▶ **Instructions to follow**
Copy out the lines of the records below, and only those lines, from the one with "seating is limited." through the one with "## Overview", exactly as they appear.

Rendered images with source text
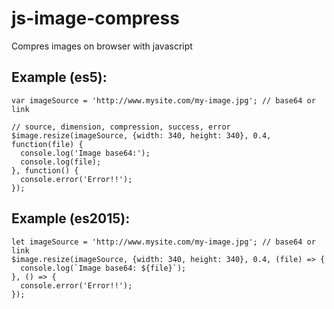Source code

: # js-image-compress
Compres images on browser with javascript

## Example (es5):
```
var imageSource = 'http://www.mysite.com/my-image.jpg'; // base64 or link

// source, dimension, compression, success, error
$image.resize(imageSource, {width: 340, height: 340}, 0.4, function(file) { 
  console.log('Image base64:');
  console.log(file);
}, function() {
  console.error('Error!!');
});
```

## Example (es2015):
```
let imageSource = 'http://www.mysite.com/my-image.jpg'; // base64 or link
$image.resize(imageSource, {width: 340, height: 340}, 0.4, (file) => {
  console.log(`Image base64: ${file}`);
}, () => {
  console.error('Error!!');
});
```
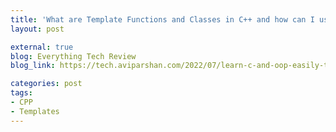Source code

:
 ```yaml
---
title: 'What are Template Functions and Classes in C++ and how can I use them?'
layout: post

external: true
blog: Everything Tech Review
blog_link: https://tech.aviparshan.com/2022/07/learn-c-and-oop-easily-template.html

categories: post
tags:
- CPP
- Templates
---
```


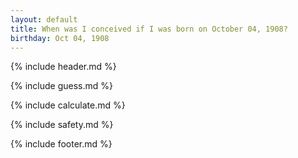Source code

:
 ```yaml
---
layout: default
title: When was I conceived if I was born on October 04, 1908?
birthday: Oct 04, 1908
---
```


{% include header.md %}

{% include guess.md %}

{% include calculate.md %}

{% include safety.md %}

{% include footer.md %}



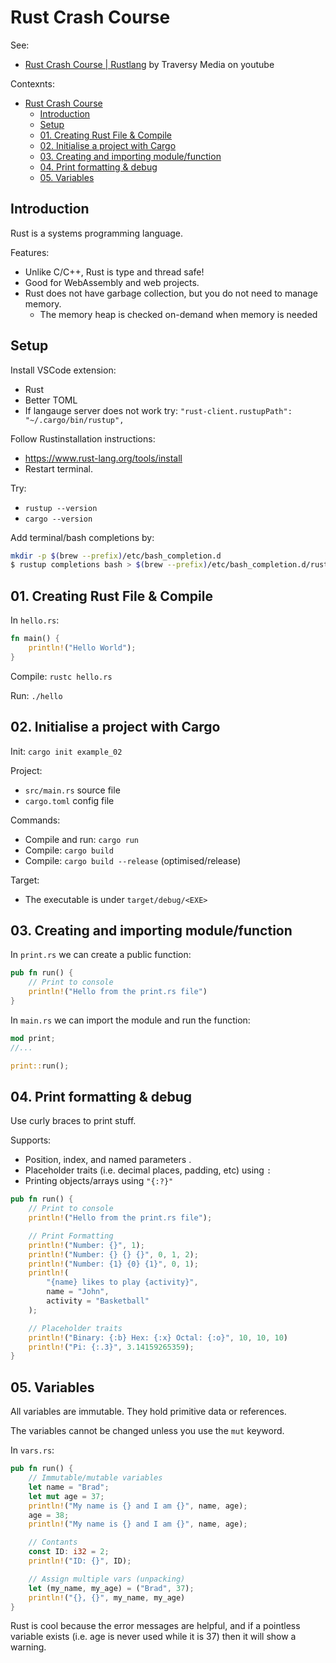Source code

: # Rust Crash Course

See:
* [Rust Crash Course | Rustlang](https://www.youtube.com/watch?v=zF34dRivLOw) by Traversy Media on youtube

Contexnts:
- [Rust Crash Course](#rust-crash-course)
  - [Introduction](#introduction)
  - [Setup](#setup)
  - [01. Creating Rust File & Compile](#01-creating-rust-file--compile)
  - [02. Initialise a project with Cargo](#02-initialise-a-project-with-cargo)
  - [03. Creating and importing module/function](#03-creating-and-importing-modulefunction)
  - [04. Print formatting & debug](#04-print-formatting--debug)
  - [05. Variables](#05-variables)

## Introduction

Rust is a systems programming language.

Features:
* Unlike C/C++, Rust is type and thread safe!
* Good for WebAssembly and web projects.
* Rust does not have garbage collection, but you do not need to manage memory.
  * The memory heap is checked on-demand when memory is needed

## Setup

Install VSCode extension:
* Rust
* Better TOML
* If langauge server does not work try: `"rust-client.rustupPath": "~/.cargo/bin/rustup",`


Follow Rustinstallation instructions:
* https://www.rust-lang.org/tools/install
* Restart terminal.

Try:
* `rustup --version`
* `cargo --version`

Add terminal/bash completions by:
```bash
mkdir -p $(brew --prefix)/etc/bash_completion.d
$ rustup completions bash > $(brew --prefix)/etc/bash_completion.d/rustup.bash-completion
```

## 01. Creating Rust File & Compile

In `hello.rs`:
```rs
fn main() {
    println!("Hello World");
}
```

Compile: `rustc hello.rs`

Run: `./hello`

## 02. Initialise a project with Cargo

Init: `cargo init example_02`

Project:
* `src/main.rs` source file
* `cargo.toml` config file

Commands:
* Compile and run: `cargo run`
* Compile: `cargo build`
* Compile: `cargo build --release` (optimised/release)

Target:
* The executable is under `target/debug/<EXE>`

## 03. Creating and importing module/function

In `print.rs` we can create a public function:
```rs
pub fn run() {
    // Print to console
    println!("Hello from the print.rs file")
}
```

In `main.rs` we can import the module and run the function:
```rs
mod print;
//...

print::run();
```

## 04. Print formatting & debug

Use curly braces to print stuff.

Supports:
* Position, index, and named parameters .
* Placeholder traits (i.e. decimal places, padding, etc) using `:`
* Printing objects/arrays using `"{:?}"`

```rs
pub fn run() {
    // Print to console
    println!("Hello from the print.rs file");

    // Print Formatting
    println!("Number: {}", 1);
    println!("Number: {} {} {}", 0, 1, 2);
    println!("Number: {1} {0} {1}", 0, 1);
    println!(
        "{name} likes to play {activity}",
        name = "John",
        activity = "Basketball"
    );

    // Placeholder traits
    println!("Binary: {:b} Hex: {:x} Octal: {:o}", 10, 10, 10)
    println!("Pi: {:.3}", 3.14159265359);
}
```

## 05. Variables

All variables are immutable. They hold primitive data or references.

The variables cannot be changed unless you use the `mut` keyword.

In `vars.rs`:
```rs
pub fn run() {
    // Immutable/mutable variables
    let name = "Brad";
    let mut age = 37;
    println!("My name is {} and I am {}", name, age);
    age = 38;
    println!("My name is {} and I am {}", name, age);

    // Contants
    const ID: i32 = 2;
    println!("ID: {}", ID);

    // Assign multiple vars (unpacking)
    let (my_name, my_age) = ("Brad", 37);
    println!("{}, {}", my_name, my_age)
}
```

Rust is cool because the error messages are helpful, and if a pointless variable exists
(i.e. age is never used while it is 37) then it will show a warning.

* * *

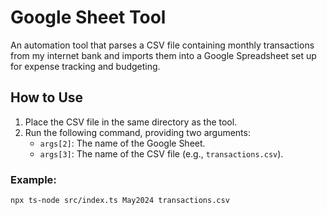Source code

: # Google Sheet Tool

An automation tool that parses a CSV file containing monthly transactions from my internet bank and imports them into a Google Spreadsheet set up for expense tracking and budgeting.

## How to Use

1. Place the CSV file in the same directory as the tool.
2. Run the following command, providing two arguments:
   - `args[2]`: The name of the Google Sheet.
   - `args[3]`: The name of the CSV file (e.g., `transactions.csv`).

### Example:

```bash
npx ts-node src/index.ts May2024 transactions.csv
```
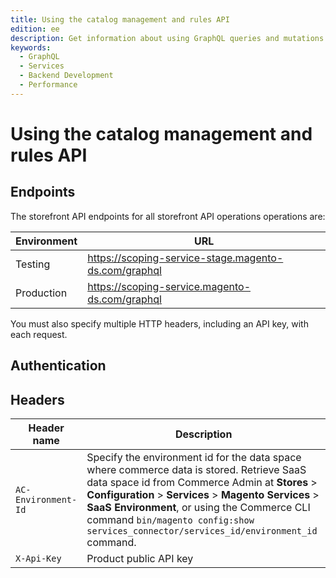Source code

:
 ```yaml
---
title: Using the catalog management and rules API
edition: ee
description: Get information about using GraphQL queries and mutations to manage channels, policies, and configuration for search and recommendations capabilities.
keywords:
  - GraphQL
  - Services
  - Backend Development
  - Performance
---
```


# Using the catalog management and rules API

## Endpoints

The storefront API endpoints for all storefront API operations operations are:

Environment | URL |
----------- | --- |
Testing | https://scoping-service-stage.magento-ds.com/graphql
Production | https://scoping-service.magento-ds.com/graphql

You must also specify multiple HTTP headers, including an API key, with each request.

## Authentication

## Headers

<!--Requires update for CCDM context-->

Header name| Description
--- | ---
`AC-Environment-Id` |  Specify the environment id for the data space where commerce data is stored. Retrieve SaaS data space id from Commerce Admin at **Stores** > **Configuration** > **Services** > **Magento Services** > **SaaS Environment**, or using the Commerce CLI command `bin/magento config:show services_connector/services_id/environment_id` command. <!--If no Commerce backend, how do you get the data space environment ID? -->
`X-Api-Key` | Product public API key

* * *

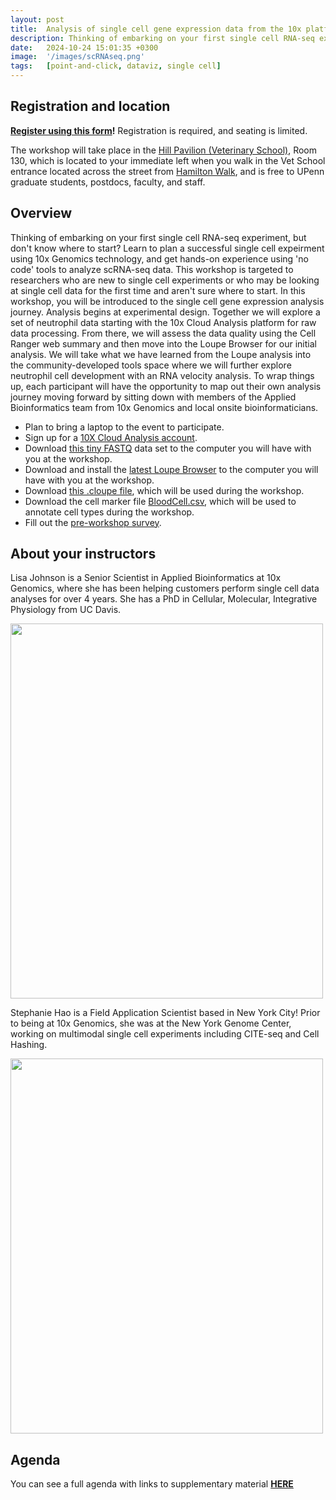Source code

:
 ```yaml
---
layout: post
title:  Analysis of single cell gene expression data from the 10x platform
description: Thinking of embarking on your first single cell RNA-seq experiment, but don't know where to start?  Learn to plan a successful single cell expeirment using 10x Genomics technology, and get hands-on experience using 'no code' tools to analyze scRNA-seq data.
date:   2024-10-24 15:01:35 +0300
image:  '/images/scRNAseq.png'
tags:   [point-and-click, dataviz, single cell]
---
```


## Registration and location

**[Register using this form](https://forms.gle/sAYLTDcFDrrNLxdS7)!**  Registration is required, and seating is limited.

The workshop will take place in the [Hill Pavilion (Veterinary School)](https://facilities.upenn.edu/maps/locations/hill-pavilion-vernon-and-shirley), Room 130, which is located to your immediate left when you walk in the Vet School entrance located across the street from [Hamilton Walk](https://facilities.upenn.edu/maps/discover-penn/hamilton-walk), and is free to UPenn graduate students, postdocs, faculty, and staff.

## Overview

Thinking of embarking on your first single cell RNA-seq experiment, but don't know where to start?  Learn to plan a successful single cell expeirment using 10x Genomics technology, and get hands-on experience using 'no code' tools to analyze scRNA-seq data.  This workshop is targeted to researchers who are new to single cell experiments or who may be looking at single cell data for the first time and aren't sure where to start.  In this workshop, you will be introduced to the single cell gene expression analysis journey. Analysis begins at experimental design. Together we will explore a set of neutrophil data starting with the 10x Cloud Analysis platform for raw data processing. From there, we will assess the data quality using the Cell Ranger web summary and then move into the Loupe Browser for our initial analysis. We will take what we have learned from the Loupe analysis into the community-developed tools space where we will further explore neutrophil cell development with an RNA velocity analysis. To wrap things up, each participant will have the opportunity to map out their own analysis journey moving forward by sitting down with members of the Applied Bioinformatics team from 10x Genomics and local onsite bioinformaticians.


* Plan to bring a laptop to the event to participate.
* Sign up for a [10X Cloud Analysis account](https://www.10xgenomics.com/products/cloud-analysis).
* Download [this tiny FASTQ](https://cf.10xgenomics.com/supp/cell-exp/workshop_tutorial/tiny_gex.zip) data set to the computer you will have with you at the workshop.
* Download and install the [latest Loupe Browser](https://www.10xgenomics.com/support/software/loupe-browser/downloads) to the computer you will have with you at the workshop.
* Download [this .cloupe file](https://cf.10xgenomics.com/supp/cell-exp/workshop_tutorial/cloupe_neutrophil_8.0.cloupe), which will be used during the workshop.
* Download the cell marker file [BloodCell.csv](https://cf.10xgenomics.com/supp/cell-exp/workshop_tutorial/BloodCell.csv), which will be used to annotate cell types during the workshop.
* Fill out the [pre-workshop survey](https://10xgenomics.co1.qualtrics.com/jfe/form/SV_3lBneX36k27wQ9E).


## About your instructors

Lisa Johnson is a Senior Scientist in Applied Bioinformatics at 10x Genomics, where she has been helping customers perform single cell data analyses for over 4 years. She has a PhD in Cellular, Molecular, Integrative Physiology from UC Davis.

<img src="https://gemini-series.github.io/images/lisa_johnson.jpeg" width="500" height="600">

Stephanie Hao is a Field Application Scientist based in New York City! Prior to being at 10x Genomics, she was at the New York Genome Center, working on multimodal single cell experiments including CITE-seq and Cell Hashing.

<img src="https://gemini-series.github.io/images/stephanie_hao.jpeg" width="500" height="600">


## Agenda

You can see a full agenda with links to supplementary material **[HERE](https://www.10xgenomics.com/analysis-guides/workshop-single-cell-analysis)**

▶ **Exercise response**
**[Register using this form](https://forms.gle/sAYLTDcFDrrNLxdS7)!**  Registration is required, and seating is limited.

The workshop will take place in the [Hill Pavilion (Veterinary School)](https://facilities.upenn.edu/maps/locations/hill-pavilion-vernon-and-shirley), Room 130, which is located to your immediate left when you walk in the Vet School entrance located across the street from [Hamilton Walk](https://facilities.upenn.edu/maps/discover-penn/hamilton-walk), and is free to UPenn graduate students, postdocs, faculty, and staff.

## Overview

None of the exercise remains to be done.